An exact transcription of all the data is required, with every image removed.

"""

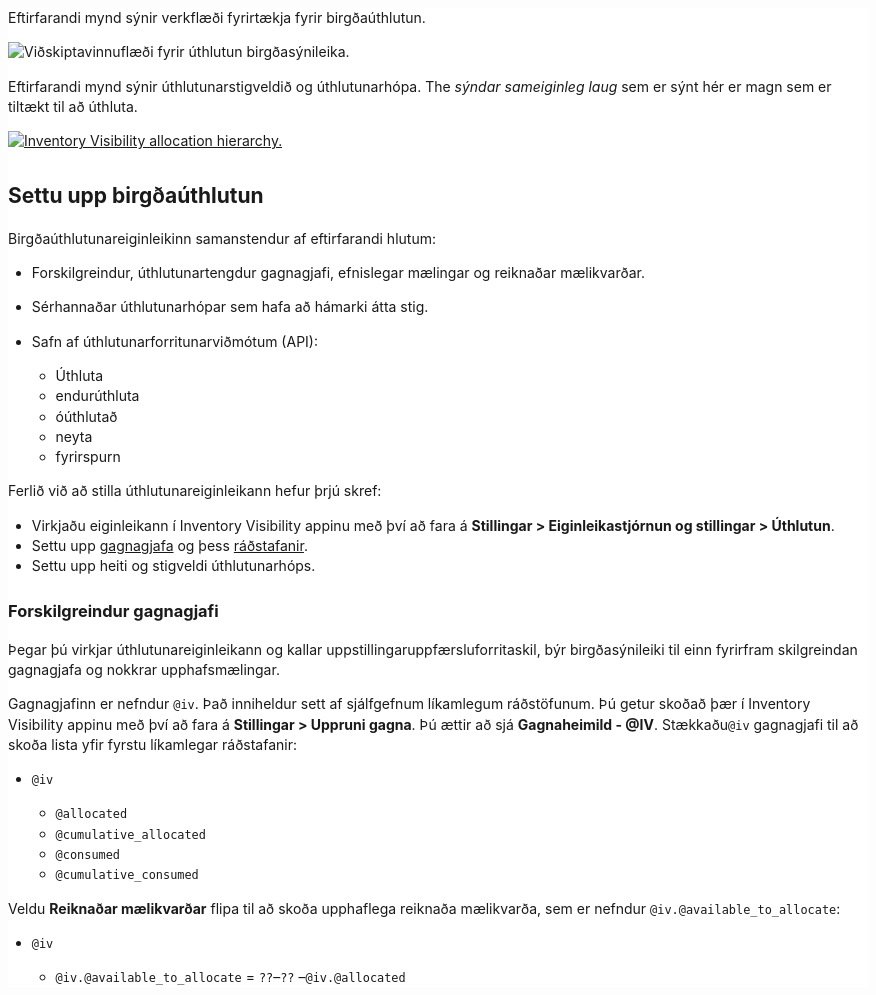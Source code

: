 Eftirfarandi mynd sýnir verkflæði fyrirtækja fyrir birgðaúthlutun.

![Viðskiptavinnuflæði fyrir úthlutun birgðasýnileika.](media/inventory-visibility-allocation-flow.png "Viðskiptavinnuflæði fyrir úthlutun birgðasýnileika.")

Eftirfarandi mynd sýnir úthlutunarstigveldið og úthlutunarhópa. The *sýndar sameiginleg laug* sem er sýnt hér er magn sem er tiltækt til að úthluta.

[<img src="media/inventory-visibility-allocation-hierarchy.png" alt="Inventory Visibility allocation hierarchy." title=" Úthlutunarstigveldi birgðasýnileika" width="720" />](media/inventory-visibility-allocation-hierarchy.png)

## <a name="set-up-inventory-allocation"></a>Settu upp birgðaúthlutun

Birgðaúthlutunareiginleikinn samanstendur af eftirfarandi hlutum:

- Forskilgreindur, úthlutunartengdur gagnagjafi, efnislegar mælingar og reiknaðar mælikvarðar.
- Sérhannaðar úthlutunarhópar sem hafa að hámarki átta stig.
- Safn af úthlutunarforritunarviðmótum (API):

    - Úthluta
    - endurúthluta
    - óúthlutað
    - neyta
    - fyrirspurn

Ferlið við að stilla úthlutunareiginleikann hefur þrjú skref:

- Virkjaðu eiginleikann í Inventory Visibility appinu með því að fara á **Stillingar \> Eiginleikastjórnun og stillingar \> Úthlutun**.
- Settu upp [gagnagjafa](inventory-visibility-configuration.md#data-source-configuration) og þess [ráðstafanir](inventory-visibility-configuration.md#data-source-configuration-physical-measures).
- Settu upp heiti og stigveldi úthlutunarhóps.

### <a name="predefined-data-source"></a>Forskilgreindur gagnagjafi

Þegar þú virkjar úthlutunareiginleikann og kallar uppstillingaruppfærsluforritaskil, býr birgðasýnileiki til einn fyrirfram skilgreindan gagnagjafa og nokkrar upphafsmælingar.

Gagnagjafinn er nefndur `@iv`. Það inniheldur sett af sjálfgefnum líkamlegum ráðstöfunum. Þú getur skoðað þær í Inventory Visibility appinu með því að fara á **Stillingar \> Uppruni gagna**. Þú ættir að sjá **Gagnaheimild - @IV**. Stækkaðu`@iv` gagnagjafi til að skoða lista yfir fyrstu líkamlegar ráðstafanir:

- `@iv`

    - `@allocated`
    - `@cumulative_allocated`
    - `@consumed`
    - `@cumulative_consumed`

Veldu **Reiknaðar mælikvarðar** flipa til að skoða upphaflega reiknaða mælikvarða, sem er nefndur `@iv.@available_to_allocate`:

- `@iv`

    - `@iv.@available_to_allocate` = `??`–`??` –`@iv.@allocated`
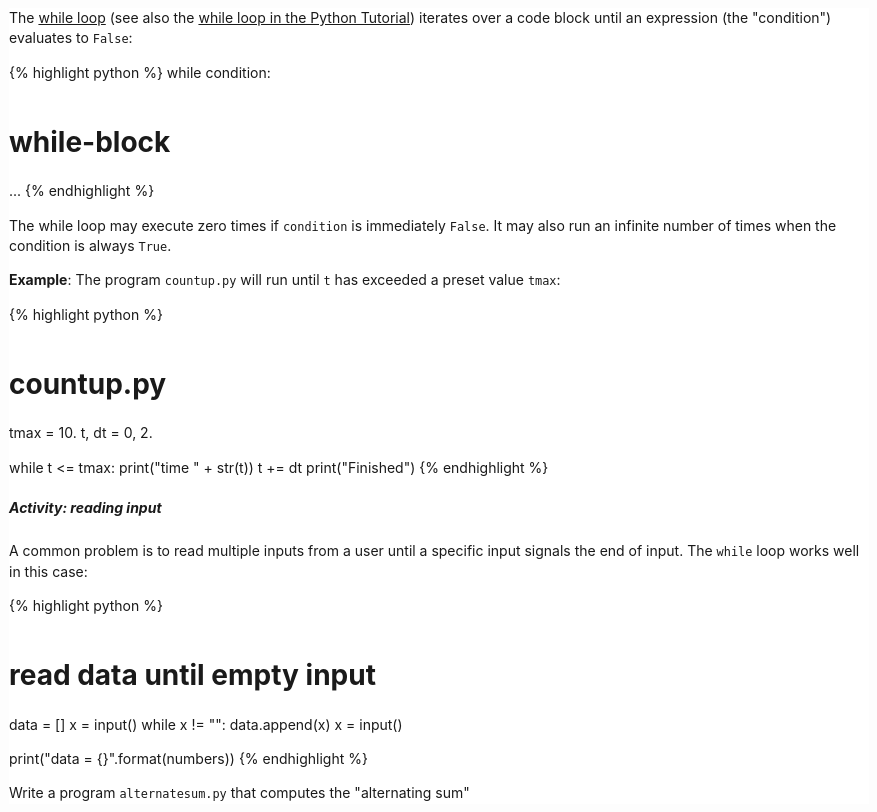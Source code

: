 The
[while loop](https://docs.python.org/3/reference/compound_stmts.html#while)
(see also the
[while loop in the Python Tutorial](https://docs.python.org/3/tutorial/introduction.html#first-steps-towards-programming))
iterates over a code block until an expression (the "condition") evaluates to `False`:

{% highlight python %}
while condition:
   # while-block
   ...
{% endhighlight %}

The while loop may execute zero times if `condition` is immediately
`False`. It may also run an infinite number of times when the
condition is always `True`.

**Example**: The program `countup.py` will run until `t` has exceeded a preset
value `tmax`:

{% highlight python %}
# countup.py

tmax = 10.
t, dt = 0, 2.

while t <= tmax:
   print("time " + str(t))
   t += dt
print("Finished")
{% endhighlight %}

##### Activity: reading input

A common problem is to read multiple inputs from a user until a
specific input signals the end of input. The `while` loop works well
in this case:

{% highlight python %}
# read data until empty input

data = []
x = input()
while x != "":
    data.append(x)
    x = input()
    
print("data = {}".format(numbers))
{% endhighlight %}

Write a program `alternatesum.py` that computes the "alternating sum"
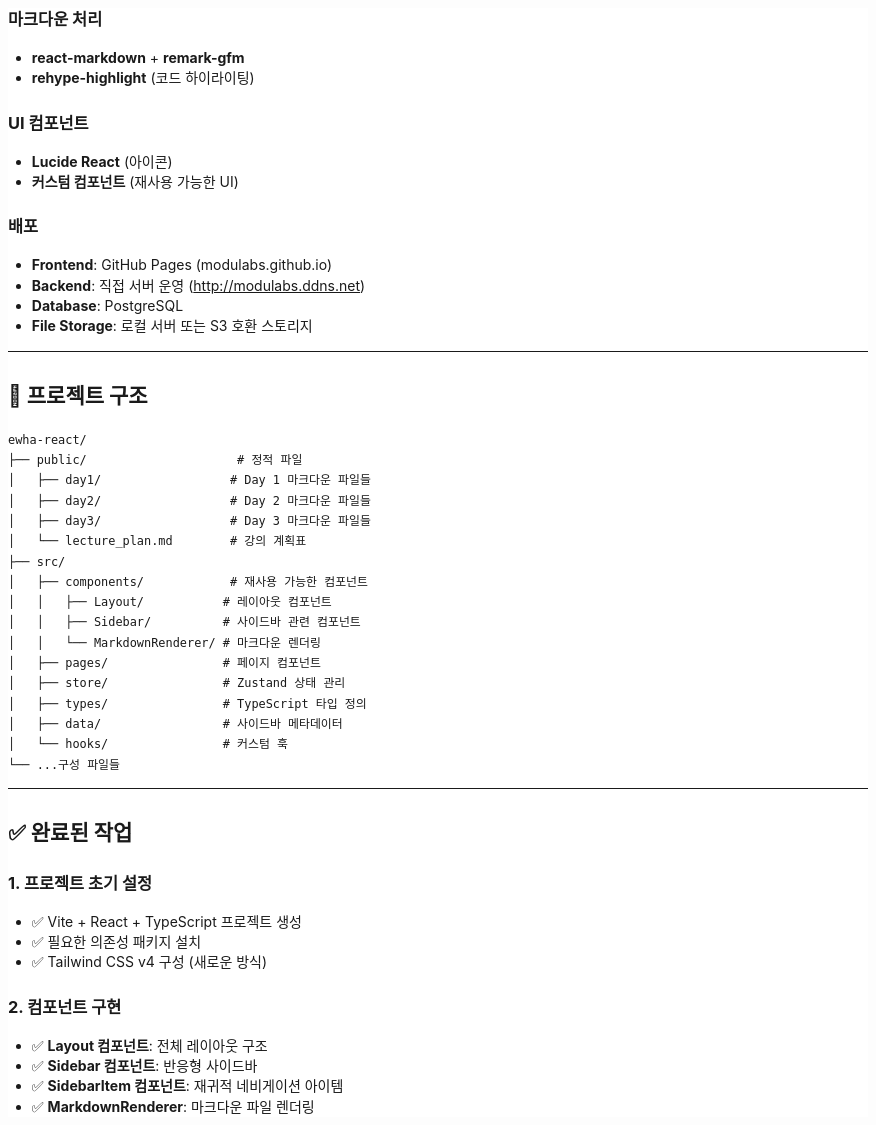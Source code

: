 ### 마크다운 처리
- **react-markdown** + **remark-gfm**
- **rehype-highlight** (코드 하이라이팅)

### UI 컴포넌트
- **Lucide React** (아이콘)
- **커스텀 컴포넌트** (재사용 가능한 UI)

### 배포
- **Frontend**: GitHub Pages (modulabs.github.io)
- **Backend**: 직접 서버 운영 (http://modulabs.ddns.net)
- **Database**: PostgreSQL
- **File Storage**: 로컬 서버 또는 S3 호환 스토리지

---

## 📁 프로젝트 구조

```
ewha-react/
├── public/                     # 정적 파일
│   ├── day1/                  # Day 1 마크다운 파일들
│   ├── day2/                  # Day 2 마크다운 파일들
│   ├── day3/                  # Day 3 마크다운 파일들
│   └── lecture_plan.md        # 강의 계획표
├── src/
│   ├── components/            # 재사용 가능한 컴포넌트
│   │   ├── Layout/           # 레이아웃 컴포넌트
│   │   ├── Sidebar/          # 사이드바 관련 컴포넌트
│   │   └── MarkdownRenderer/ # 마크다운 렌더링
│   ├── pages/                # 페이지 컴포넌트
│   ├── store/                # Zustand 상태 관리
│   ├── types/                # TypeScript 타입 정의
│   ├── data/                 # 사이드바 메타데이터
│   └── hooks/                # 커스텀 훅
└── ...구성 파일들
```

---

## ✅ 완료된 작업

### 1. 프로젝트 초기 설정
- ✅ Vite + React + TypeScript 프로젝트 생성
- ✅ 필요한 의존성 패키지 설치
- ✅ Tailwind CSS v4 구성 (새로운 방식)

### 2. 컴포넌트 구현
- ✅ **Layout 컴포넌트**: 전체 레이아웃 구조
- ✅ **Sidebar 컴포넌트**: 반응형 사이드바
- ✅ **SidebarItem 컴포넌트**: 재귀적 네비게이션 아이템
- ✅ **MarkdownRenderer**: 마크다운 파일 렌더링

"""

- Exercise result:
Source code

: Eftirfarandi mynd sýnir verkflæði fyrirtækja fyrir birgðaúthlutun.

![Viðskiptavinnuflæði fyrir úthlutun birgðasýnileika.](media/inventory-visibility-allocation-flow.png "Viðskiptavinnuflæði fyrir úthlutun birgðasýnileika.")

Eftirfarandi mynd sýnir úthlutunarstigveldið og úthlutunarhópa. The *sýndar sameiginleg laug* sem er sýnt hér er magn sem er tiltækt til að úthluta.

[<img src="media/inventory-visibility-allocation-hierarchy.png" alt="Inventory Visibility allocation hierarchy." title=" Úthlutunarstigveldi birgðasýnileika" width="720" />](media/inventory-visibility-allocation-hierarchy.png)

## <a name="set-up-inventory-allocation"></a>Settu upp birgðaúthlutun

Birgðaúthlutunareiginleikinn samanstendur af eftirfarandi hlutum:

- Forskilgreindur, úthlutunartengdur gagnagjafi, efnislegar mælingar og reiknaðar mælikvarðar.
- Sérhannaðar úthlutunarhópar sem hafa að hámarki átta stig.
- Safn af úthlutunarforritunarviðmótum (API):

    - Úthluta
    - endurúthluta
    - óúthlutað
    - neyta
    - fyrirspurn

Ferlið við að stilla úthlutunareiginleikann hefur þrjú skref:

- Virkjaðu eiginleikann í Inventory Visibility appinu með því að fara á **Stillingar \> Eiginleikastjórnun og stillingar \> Úthlutun**.
- Settu upp [gagnagjafa](inventory-visibility-configuration.md#data-source-configuration) og þess [ráðstafanir](inventory-visibility-configuration.md#data-source-configuration-physical-measures).
- Settu upp heiti og stigveldi úthlutunarhóps.

### <a name="predefined-data-source"></a>Forskilgreindur gagnagjafi

Þegar þú virkjar úthlutunareiginleikann og kallar uppstillingaruppfærsluforritaskil, býr birgðasýnileiki til einn fyrirfram skilgreindan gagnagjafa og nokkrar upphafsmælingar.

Gagnagjafinn er nefndur `@iv`. Það inniheldur sett af sjálfgefnum líkamlegum ráðstöfunum. Þú getur skoðað þær í Inventory Visibility appinu með því að fara á **Stillingar \> Uppruni gagna**. Þú ættir að sjá **Gagnaheimild - @IV**. Stækkaðu`@iv` gagnagjafi til að skoða lista yfir fyrstu líkamlegar ráðstafanir:

- `@iv`

    - `@allocated`
    - `@cumulative_allocated`
    - `@consumed`
    - `@cumulative_consumed`

Veldu **Reiknaðar mælikvarðar** flipa til að skoða upphaflega reiknaða mælikvarða, sem er nefndur `@iv.@available_to_allocate`:

- `@iv`

    - `@iv.@available_to_allocate` = `??`–`??` –`@iv.@allocated`
Source code

: The
[while loop](https://docs.python.org/3/reference/compound_stmts.html#while)
(see also the
[while loop in the Python Tutorial](https://docs.python.org/3/tutorial/introduction.html#first-steps-towards-programming))
iterates over a code block until an expression (the "condition") evaluates to `False`:

{% highlight python %}
while condition:
   # while-block
   ...
{% endhighlight %}

The while loop may execute zero times if `condition` is immediately
`False`. It may also run an infinite number of times when the
condition is always `True`.

**Example**: The program `countup.py` will run until `t` has exceeded a preset
value `tmax`:

{% highlight python %}
# countup.py

tmax = 10.
t, dt = 0, 2.

while t <= tmax:
   print("time " + str(t))
   t += dt
print("Finished")
{% endhighlight %}

##### Activity: reading input

A common problem is to read multiple inputs from a user until a
specific input signals the end of input. The `while` loop works well
in this case:

{% highlight python %}
# read data until empty input

data = []
x = input()
while x != "":
    data.append(x)
    x = input()
    
print("data = {}".format(numbers))
{% endhighlight %}

Write a program `alternatesum.py` that computes the "alternating sum"
Source code

: ### 마크다운 처리
- **react-markdown** + **remark-gfm**
- **rehype-highlight** (코드 하이라이팅)

### UI 컴포넌트
- **Lucide React** (아이콘)
- **커스텀 컴포넌트** (재사용 가능한 UI)

### 배포
- **Frontend**: GitHub Pages (modulabs.github.io)
- **Backend**: 직접 서버 운영 (http://modulabs.ddns.net)
- **Database**: PostgreSQL
- **File Storage**: 로컬 서버 또는 S3 호환 스토리지

---

## 📁 프로젝트 구조

```
ewha-react/
├── public/                     # 정적 파일
│   ├── day1/                  # Day 1 마크다운 파일들
│   ├── day2/                  # Day 2 마크다운 파일들
│   ├── day3/                  # Day 3 마크다운 파일들
│   └── lecture_plan.md        # 강의 계획표
├── src/
│   ├── components/            # 재사용 가능한 컴포넌트
│   │   ├── Layout/           # 레이아웃 컴포넌트
│   │   ├── Sidebar/          # 사이드바 관련 컴포넌트
│   │   └── MarkdownRenderer/ # 마크다운 렌더링
│   ├── pages/                # 페이지 컴포넌트
│   ├── store/                # Zustand 상태 관리
│   ├── types/                # TypeScript 타입 정의
│   ├── data/                 # 사이드바 메타데이터
│   └── hooks/                # 커스텀 훅
└── ...구성 파일들
```

---

## ✅ 완료된 작업

### 1. 프로젝트 초기 설정
- ✅ Vite + React + TypeScript 프로젝트 생성
- ✅ 필요한 의존성 패키지 설치
- ✅ Tailwind CSS v4 구성 (새로운 방식)

### 2. 컴포넌트 구현
- ✅ **Layout 컴포넌트**: 전체 레이아웃 구조
- ✅ **Sidebar 컴포넌트**: 반응형 사이드바
- ✅ **SidebarItem 컴포넌트**: 재귀적 네비게이션 아이템
- ✅ **MarkdownRenderer**: 마크다운 파일 렌더링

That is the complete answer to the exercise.